Pages

Wednesday, 10 January 2018

The Person and Office Of The Holy Ghost. 16.

By Very Rev. THOMAS S. PRESTON, V.G.,


This union between the Spirit and the members of the Church is dependent upon their union with the body which He permanently fills. From this body He never can depart, though individuals may fall away and lose His presence by apostasy. Let us quote here the language of St. Augustine: "What the soul is to the body of a man, that the Holy Ghost is to the body of Christ, which is the church. What the Holy Ghost does in the whole church, that the soul does in all the members of the body. In the body of a man it may happen that a member, the hand, the finger, or the foot, may be cut off. Does the soul follow the severed member? While it was in the body it was alive ; cut it off, its life is lost. So a man is a Christian and a Catholic while he is alive in the body ; cut off, he becomes a heretic."  The words of Scripture are abundant to establish this great fact of redemption. It is just as important to believe in the personal presence of the Holy Ghost in the visible church as it is to confess the incarnation and passion of the Second Person of the Holy Trinity. "By our Lord we have access both in one Spirit to the Father. In whom we arc built together into an habitation of God in the Spirit."
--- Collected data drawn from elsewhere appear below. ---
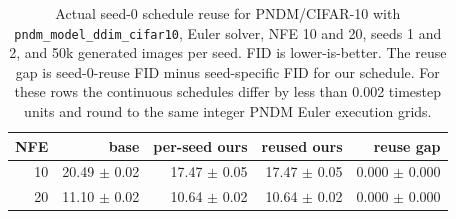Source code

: \begin{table}[t]
  \centering
  \caption{Actual seed-0 schedule reuse for PNDM/CIFAR-10 with
  \texttt{pndm\_model\_ddim\_cifar10}, Euler solver, NFE 10 and 20,
  seeds 1 and 2, and 50k generated images per seed. FID is
  lower-is-better. The reuse gap is seed-0-reuse FID minus seed-specific
  FID for our schedule. For these rows the continuous schedules differ by
  less than 0.002 timestep units and round to the same integer
  PNDM Euler execution grids.}
  \label{tab:cifar10-pndm-euler-50k-reuse-seed0-schedule}
  \begin{tabular}{rrrrr}
    \toprule
    NFE & base & per-seed ours & reused ours & reuse gap \\
    \midrule
    10 & 20.49 $\pm$ 0.02 & 17.47 $\pm$ 0.05 & 17.47 $\pm$ 0.05 & 0.000 $\pm$ 0.000 \\
    20 & 11.10 $\pm$ 0.02 & 10.64 $\pm$ 0.02 & 10.64 $\pm$ 0.02 & 0.000 $\pm$ 0.000 \\
    \bottomrule
  \end{tabular}
\end{table}
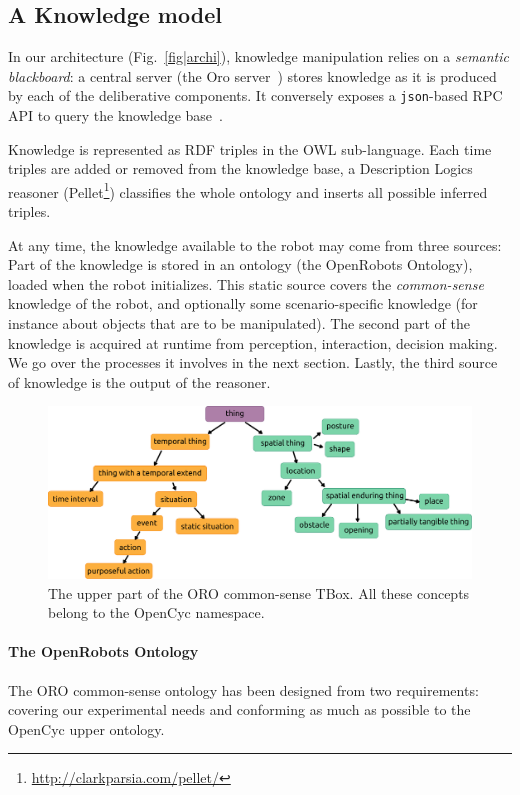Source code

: \documentclass[preprint,5p]{elsarticle}
\begin{document}
\subsection{A Knowledge model}

In our architecture (Fig.~\ref{fig|archi}), knowledge manipulation relies on a
\emph{semantic blackboard}: a central server (the {\sc Oro}
server~\cite{Lemaignan2010}) stores knowledge as it is produced by each of the
deliberative components. It conversely exposes a {\tt json}-based RPC API to
query the knowledge base~\cite{lemaignan2012kbapi}.

Knowledge is represented as RDF triples in the OWL sub-language. Each
time triples are added or removed from the knowledge base, a Description
Logics reasoner ({\sc Pellet}\footnote{\url{http://clarkparsia.com/pellet/}})
classifies the whole ontology and inserts all possible inferred triples.

At any time, the knowledge available to the robot may come from three sources:
Part of the knowledge is stored in an ontology (the {\sc OpenRobots Ontology}),
loaded when the robot initializes. This static source covers the
\emph{common-sense} knowledge of the robot, and optionally some
scenario-specific knowledge (for instance about objects that are to be
manipulated). The second part of the knowledge is acquired at runtime from
perception, interaction, decision making.  We go over the processes it involves
in the next section. Lastly, the third source of knowledge is the output of the
reasoner.

\begin{figure}
    \centering
    \includegraphics[width=\columnwidth]{top_tbox.pdf}

    \caption{The upper part of the ORO common-sense TBox. All these concepts
    belong to the {\sc OpenCyc} namespace.}
    
    \label{fig|upper_tbox}
\end{figure}

\paragraph{The OpenRobots Ontology} The ORO common-sense ontology has been designed from two requirements: covering
our experimental needs and conforming as much as possible to the {\sc OpenCyc}
upper ontology.
\end{document}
The union of the Holy Ghost with the church is so perfect that the Scriptures and the Fathers speak as if it had a personality. "The head and the body are one man ; Christ and the church are one man, a perfect man: He the bridegroom, she the bride." Such words could have no meaning, if the union of the visible body with the Spirit were not substantial and indissoluble.

That body, therefore, in which the Holy Ghost dwells by a personal and abiding presence, is of necessity permanently and essentially sanctified. It loses its mere human character and becomes divine. It is an organisation of visible men, and so far of human nature; but by the union of the members with God dwelling in the body it partakes of the life of God. As the soul informs the body and gives it vitality, so the quickening Spirit vitalises the church and fills it with His divine energy.
This is a direct and logical consequence of the presence of the Holy Ghost. If He be in the church, then is she divine. If He be not in her, then all the words of revelation are an enigma and the Christianity of nineteen centuries a fable.

The body which the Spirit, proceeding from the Father and the Son, animates is in truth the temple of the holy Trinity. It is " built upon the foundation of the apostles and prophets, Jesus Christ Himself being the chief corner-stone; in whom all the building, being framed together, groweth up into a holy temple in the Lord."